Friday, 31 December 2010

Questions of Credit

I suppose I've always had a nagging fear of so called chip and PIN banking - or at least questions about how safe it actually is. Computer scientists at Cambridge University have recently shown how easy it is to make withdrawals from an account without knowing the account holder's PIN. There's quite a row going on between the UK Cards Association (representing leading banks) and the University over the publication, on the net, of details (in a PhD thesis)describing how chip and PIN systems can be breached.

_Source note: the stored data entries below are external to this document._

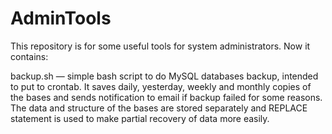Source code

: # AdminTools
This repository is for some useful tools for system administrators. Now it contains:

backup.sh — simple bash script to do MySQL databases backup, intended to put to crontab. It saves daily, yesterday, weekly and monthly copies of the bases and sends notification to email if backup failed for some reasons. The data and structure of the bases are stored separately and REPLACE statement is used to make partial recovery of data more easily.
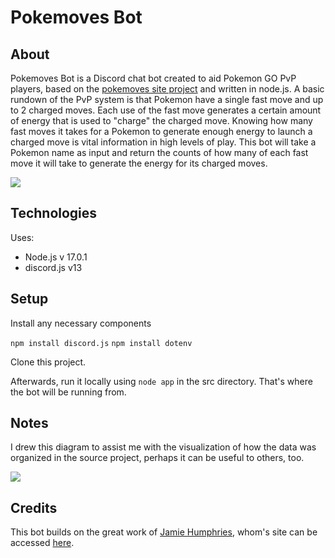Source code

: # Pokemoves Bot

## About

Pokemoves Bot is a Discord chat bot created to aid Pokemon GO PvP players, based on the [pokemoves site project](https://github.com/jamiehumphries/pokemoves) and written in node.js. A basic rundown of the PvP system is that Pokemon have a single fast move and up to 2 charged moves. Each use of the fast move generates a certain amount of energy that is used to "charge" the charged move. Knowing how many fast moves it takes for a Pokemon to generate enough energy to launch a charged move is vital information in high levels of play. This bot will take a Pokemon name as input and return the counts of how many of each fast move it will take to generate the energy for its charged moves.

![](https://i.imgur.com/teY0EtG.png)


## Technologies

Uses:
* Node.js v 17.0.1
* discord.js v13

## Setup

Install any necessary components

`npm install discord.js`
`npm install dotenv`

Clone this project.

Afterwards, run it locally using `node app` in the src directory. That's where the bot will be running from.

## Notes

I drew this diagram to assist me with the visualization of how the data was organized in the source project, perhaps it can be useful to others, too.

![](https://i.imgur.com/MtE4ODT.png)

## Credits

This bot builds on the great work of [Jamie Humphries](https://github.com/jamiehumphries), whom's site can be accessed [here](https://www.pokemoves.com/).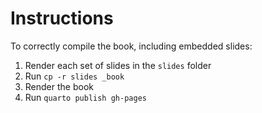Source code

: # Instructions 

To correctly compile the book, including embedded slides:

1. Render each set of slides in the `slides` folder
2. Run `cp -r slides _book`
3. Render the book
4. Run `quarto publish gh-pages`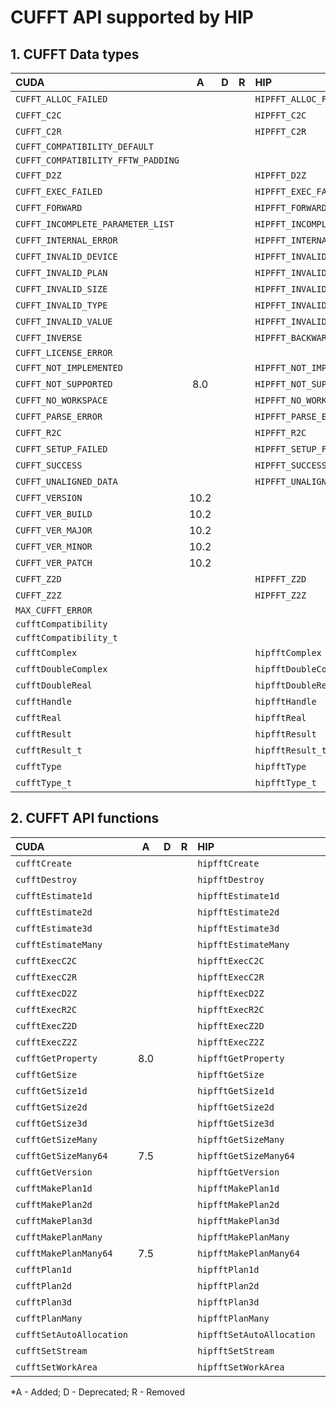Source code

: # CUFFT API supported by HIP

## **1. CUFFT Data types**

|**CUDA**|**A**|**D**|**R**|**HIP**|**A**|**D**|**R**|
|:--|:-:|:-:|:-:|:--|:-:|:-:|:-:|
|`CUFFT_ALLOC_FAILED`| | | |`HIPFFT_ALLOC_FAILED`|1.7.0| | |
|`CUFFT_C2C`| | | |`HIPFFT_C2C`|1.7.0| | |
|`CUFFT_C2R`| | | |`HIPFFT_C2R`|1.7.0| | |
|`CUFFT_COMPATIBILITY_DEFAULT`| | | | | | | |
|`CUFFT_COMPATIBILITY_FFTW_PADDING`| | | | | | | |
|`CUFFT_D2Z`| | | |`HIPFFT_D2Z`|1.7.0| | |
|`CUFFT_EXEC_FAILED`| | | |`HIPFFT_EXEC_FAILED`|1.7.0| | |
|`CUFFT_FORWARD`| | | |`HIPFFT_FORWARD`|1.7.0| | |
|`CUFFT_INCOMPLETE_PARAMETER_LIST`| | | |`HIPFFT_INCOMPLETE_PARAMETER_LIST`|1.7.0| | |
|`CUFFT_INTERNAL_ERROR`| | | |`HIPFFT_INTERNAL_ERROR`|1.7.0| | |
|`CUFFT_INVALID_DEVICE`| | | |`HIPFFT_INVALID_DEVICE`|1.7.0| | |
|`CUFFT_INVALID_PLAN`| | | |`HIPFFT_INVALID_PLAN`|1.7.0| | |
|`CUFFT_INVALID_SIZE`| | | |`HIPFFT_INVALID_SIZE`|1.7.0| | |
|`CUFFT_INVALID_TYPE`| | | |`HIPFFT_INVALID_TYPE`|1.7.0| | |
|`CUFFT_INVALID_VALUE`| | | |`HIPFFT_INVALID_VALUE`|1.7.0| | |
|`CUFFT_INVERSE`| | | |`HIPFFT_BACKWARD`|1.7.0| | |
|`CUFFT_LICENSE_ERROR`| | | | | | | |
|`CUFFT_NOT_IMPLEMENTED`| | | |`HIPFFT_NOT_IMPLEMENTED`|1.7.0| | |
|`CUFFT_NOT_SUPPORTED`|8.0| | |`HIPFFT_NOT_SUPPORTED`|1.7.0| | |
|`CUFFT_NO_WORKSPACE`| | | |`HIPFFT_NO_WORKSPACE`|1.7.0| | |
|`CUFFT_PARSE_ERROR`| | | |`HIPFFT_PARSE_ERROR`|1.7.0| | |
|`CUFFT_R2C`| | | |`HIPFFT_R2C`|1.7.0| | |
|`CUFFT_SETUP_FAILED`| | | |`HIPFFT_SETUP_FAILED`|1.7.0| | |
|`CUFFT_SUCCESS`| | | |`HIPFFT_SUCCESS`|1.7.0| | |
|`CUFFT_UNALIGNED_DATA`| | | |`HIPFFT_UNALIGNED_DATA`|1.7.0| | |
|`CUFFT_VERSION`|10.2| | | | | | |
|`CUFFT_VER_BUILD`|10.2| | | | | | |
|`CUFFT_VER_MAJOR`|10.2| | | | | | |
|`CUFFT_VER_MINOR`|10.2| | | | | | |
|`CUFFT_VER_PATCH`|10.2| | | | | | |
|`CUFFT_Z2D`| | | |`HIPFFT_Z2D`|1.7.0| | |
|`CUFFT_Z2Z`| | | |`HIPFFT_Z2Z`|1.7.0| | |
|`MAX_CUFFT_ERROR`| | | | | | | |
|`cufftCompatibility`| | | | | | | |
|`cufftCompatibility_t`| | | | | | | |
|`cufftComplex`| | | |`hipfftComplex`|1.7.0| | |
|`cufftDoubleComplex`| | | |`hipfftDoubleComplex`|1.7.0| | |
|`cufftDoubleReal`| | | |`hipfftDoubleReal`|1.7.0| | |
|`cufftHandle`| | | |`hipfftHandle`|1.7.0| | |
|`cufftReal`| | | |`hipfftReal`|1.7.0| | |
|`cufftResult`| | | |`hipfftResult`|1.7.0| | |
|`cufftResult_t`| | | |`hipfftResult_t`|1.7.0| | |
|`cufftType`| | | |`hipfftType`|1.7.0| | |
|`cufftType_t`| | | |`hipfftType_t`|1.7.0| | |

## **2. CUFFT API functions**

|**CUDA**|**A**|**D**|**R**|**HIP**|**A**|**D**|**R**|
|:--|:-:|:-:|:-:|:--|:-:|:-:|:-:|
|`cufftCreate`| | | |`hipfftCreate`|1.7.0| | |
|`cufftDestroy`| | | |`hipfftDestroy`|1.7.0| | |
|`cufftEstimate1d`| | | |`hipfftEstimate1d`|1.7.0| | |
|`cufftEstimate2d`| | | |`hipfftEstimate2d`|1.7.0| | |
|`cufftEstimate3d`| | | |`hipfftEstimate3d`|1.7.0| | |
|`cufftEstimateMany`| | | |`hipfftEstimateMany`|1.7.0| | |
|`cufftExecC2C`| | | |`hipfftExecC2C`|1.7.0| | |
|`cufftExecC2R`| | | |`hipfftExecC2R`|1.7.0| | |
|`cufftExecD2Z`| | | |`hipfftExecD2Z`|1.7.0| | |
|`cufftExecR2C`| | | |`hipfftExecR2C`|1.7.0| | |
|`cufftExecZ2D`| | | |`hipfftExecZ2D`|1.7.0| | |
|`cufftExecZ2Z`| | | |`hipfftExecZ2Z`|1.7.0| | |
|`cufftGetProperty`|8.0| | |`hipfftGetProperty`|2.6.0| | |
|`cufftGetSize`| | | |`hipfftGetSize`|1.7.0| | |
|`cufftGetSize1d`| | | |`hipfftGetSize1d`|1.7.0| | |
|`cufftGetSize2d`| | | |`hipfftGetSize2d`|1.7.0| | |
|`cufftGetSize3d`| | | |`hipfftGetSize3d`|1.7.0| | |
|`cufftGetSizeMany`| | | |`hipfftGetSizeMany`|1.7.0| | |
|`cufftGetSizeMany64`|7.5| | |`hipfftGetSizeMany64`|1.7.0| | |
|`cufftGetVersion`| | | |`hipfftGetVersion`|1.7.0| | |
|`cufftMakePlan1d`| | | |`hipfftMakePlan1d`|1.7.0| | |
|`cufftMakePlan2d`| | | |`hipfftMakePlan2d`|1.7.0| | |
|`cufftMakePlan3d`| | | |`hipfftMakePlan3d`|1.7.0| | |
|`cufftMakePlanMany`| | | |`hipfftMakePlanMany`|1.7.0| | |
|`cufftMakePlanMany64`|7.5| | |`hipfftMakePlanMany64`|1.7.0| | |
|`cufftPlan1d`| | | |`hipfftPlan1d`|1.7.0| | |
|`cufftPlan2d`| | | |`hipfftPlan2d`|1.7.0| | |
|`cufftPlan3d`| | | |`hipfftPlan3d`|1.7.0| | |
|`cufftPlanMany`| | | |`hipfftPlanMany`|1.7.0| | |
|`cufftSetAutoAllocation`| | | |`hipfftSetAutoAllocation`|1.7.0| | |
|`cufftSetStream`| | | |`hipfftSetStream`|1.7.0| | |
|`cufftSetWorkArea`| | | |`hipfftSetWorkArea`|1.7.0| | |


\*A - Added; D - Deprecated; R - Removed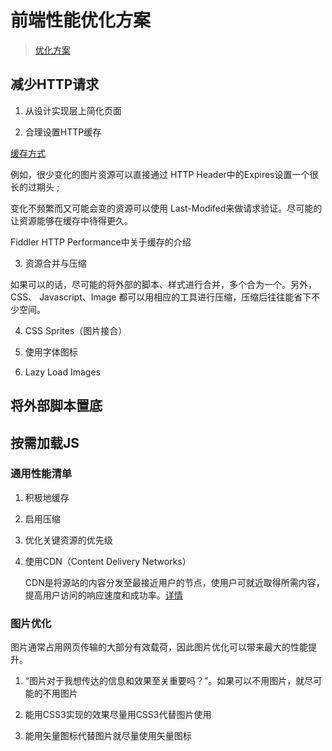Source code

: # 前端性能优化方案

> [优化方案](https://mp.weixin.qq.com/s?__biz=MzAxODE2MjM1MA==&mid=2651552711&idx=2&sn=aa05f279b8db136120d6531b755ecc4a&chksm=8025ac06b7522510b3b9ee748a5781e9b6a2454d9166954529200ecad17cbc7258211ce7d290&mpshare=1&scene=23&srcid=0925xxjoEiyMqYkqZIvdQVrA#rd)


## 减少HTTP请求

1. 从设计实现层上简化页面

2. 合理设置HTTP缓存

[缓存方式](http://web.jobbole.com/85243/)

例如，很少变化的图片资源可以直接通过 HTTP Header中的Expires设置一个很长的过期头 ;

变化不频繁而又可能会变的资源可以使用 Last-Modifed来做请求验证。尽可能的让资源能够在缓存中待得更久。

Fiddler HTTP Performance中关于缓存的介绍

3. 资源合并与压缩

如果可以的话，尽可能的将外部的脚本、样式进行合并，多个合为一个。另外， CSS、 Javascript、Image 都可以用相应的工具进行压缩，压缩后往往能省下不少空间。

4. CSS Sprites（图片接合）

5. 使用字体图标

6. Lazy Load Images

## 将外部脚本置底

## 按需加载JS

### 通用性能清单

1. 积极地缓存

2. 启用压缩

3. 优化关键资源的优先级

4. 使用CDN（Content Delivery Networks）

    CDN是将源站的内容分发至最接近用户的节点，使用户可就近取得所需内容，提高用户访问的响应速度和成功率。[详情](https://www.zhihu.com/question/36514327/answer/68143522)

### 图片优化

图片通常占用网页传输的大部分有效载荷，因此图片优化可以带来最大的性能提升。

1. “图片对于我想传达的信息和效果至关重要吗？”。如果可以不用图片，就尽可能的不用图片

2. 能用CSS3实现的效果尽量用CSS3代替图片使用

3. 能用矢量图标代替图片就尽量使用矢量图标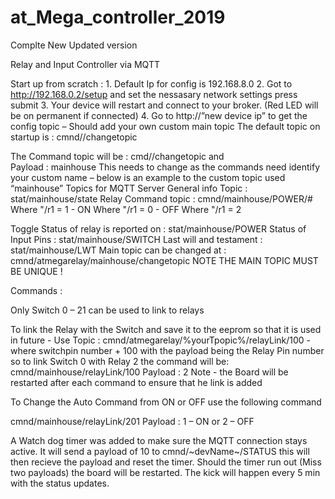 # at_Mega_controller_2019
Complte New Updated version

Relay and Input Controller via MQTT

Start up from scratch : 1. Default Ip for config is 192.168.8.0 2. Got to http://192.168.0.2/setup and set the nessasary network settings press submit 3. Your device will restart and connect to your broker. (Red LED will be on permanent if connected) 4. Go to http://”new device ip” to get the config topic – Should add your own custom main topic The default topic on startup is : cmnd//changetopic

The Command topic will be :  cmd//changetopic and 	
Payload 			 :  mainhouse
This needs to change as the commands need identify your custom name – below is an example to the custom topic used “mainhouse” Topics for MQTT Server General info Topic : stat/mainhouse/state Relay Command topic : cmnd/mainhouse/POWER/# Where "/r1 = 1  - ON Where "/r1 = 0  - OFF Where "/r1 = 2

Toggle Status of relay is reported on : stat/mainhouse/POWER Status of Input Pins : stat/mainhouse/SWITCH Last will and testament : stat/mainhouse/LWT Main topic can be changed at : cmnd/atmegarelay/mainhouse/changetopic
NOTE THE MAIN TOPIC MUST BE UNIQUE !

Commands :

Only Switch 0 – 21 can be used to link to relays

To link the Relay with the Switch and save it to the eeprom so that it is used in future - Use Topic : cmnd/atmegarelay/%yourTpopic%/relayLink/100 - where switchpin number + 100 with the payload being the Relay Pin number so to link Switch 0 with Relay 2 the command will be: cmnd/mainhouse/relayLink/100 Payload : 2 Note - the Board will be restarted after each command to ensure that he link is added

To Change the Auto Command from ON or OFF use the following command

cmnd/mainhouse/relayLink/201 Payload : 1 – ON or 2 – OFF

A Watch dog timer was added to make sure the MQTT connection stays active. It will send a payload of 10 to cmnd/~devName~/STATUS this will then recieve the payload and reset the timer. Should the timer run out (Miss two payloads) the board will be restarted.
The kick will happen every 5 min with the status updates. 
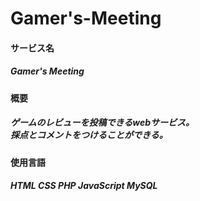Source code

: # Gamer's-Meeting
 
 
#### サービス名
##### Gamer's Meeting
#### 概要
##### ゲームのレビューを投稿できるwebサービス。<br>採点とコメントをつけることができる。
#### 使用言語<br>
##### HTML CSS PHP JavaScript MySQL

Now what would be the most likely response of the banks to this? Could we not be forgiven for expecting it to be something like, 'We are taking immediate steps to overcome these glitches and rectify the problems they cause our customers?' Perhaps accompanied by a campaign to restore confidence in their services by giving some proof of the urgent and serious nature of the work being undertaken to put things on a safer footing? Well, no, it seems that the main plank of their response is to accuse Cambridge University of recklessness in disclosing too much information. This sounds perilously close to an attempt at cover up and really does nothing for my already shakey trust in the banking system! Professor Ross Anderson, a leading researcher from the Univeristy's Computer Lab, summed it up well, for me. 'Cambridge is the university of Erasmus, Newton and Darwin. Censoring writings that offend the powerful is offensive to our deepest values,' he said. 'What will support confidence in the payment system is evidence that the banks are free and honest in admitting weaknesses when they are exposed and diligent in affecting the necessary remedies.'

I have never had much trust in credit transactions and attempt to avoid them whenever possible. However you organise the management of your money, there is risk involved. But the idea that the banks are not giving us an accurate picture of what that risk involves (again) is disturbing. If I am going to take risks with my money, I would prefer to invest in something that, on the way, might produce social and spiritual capital rather than large profits for organisations that dissemble.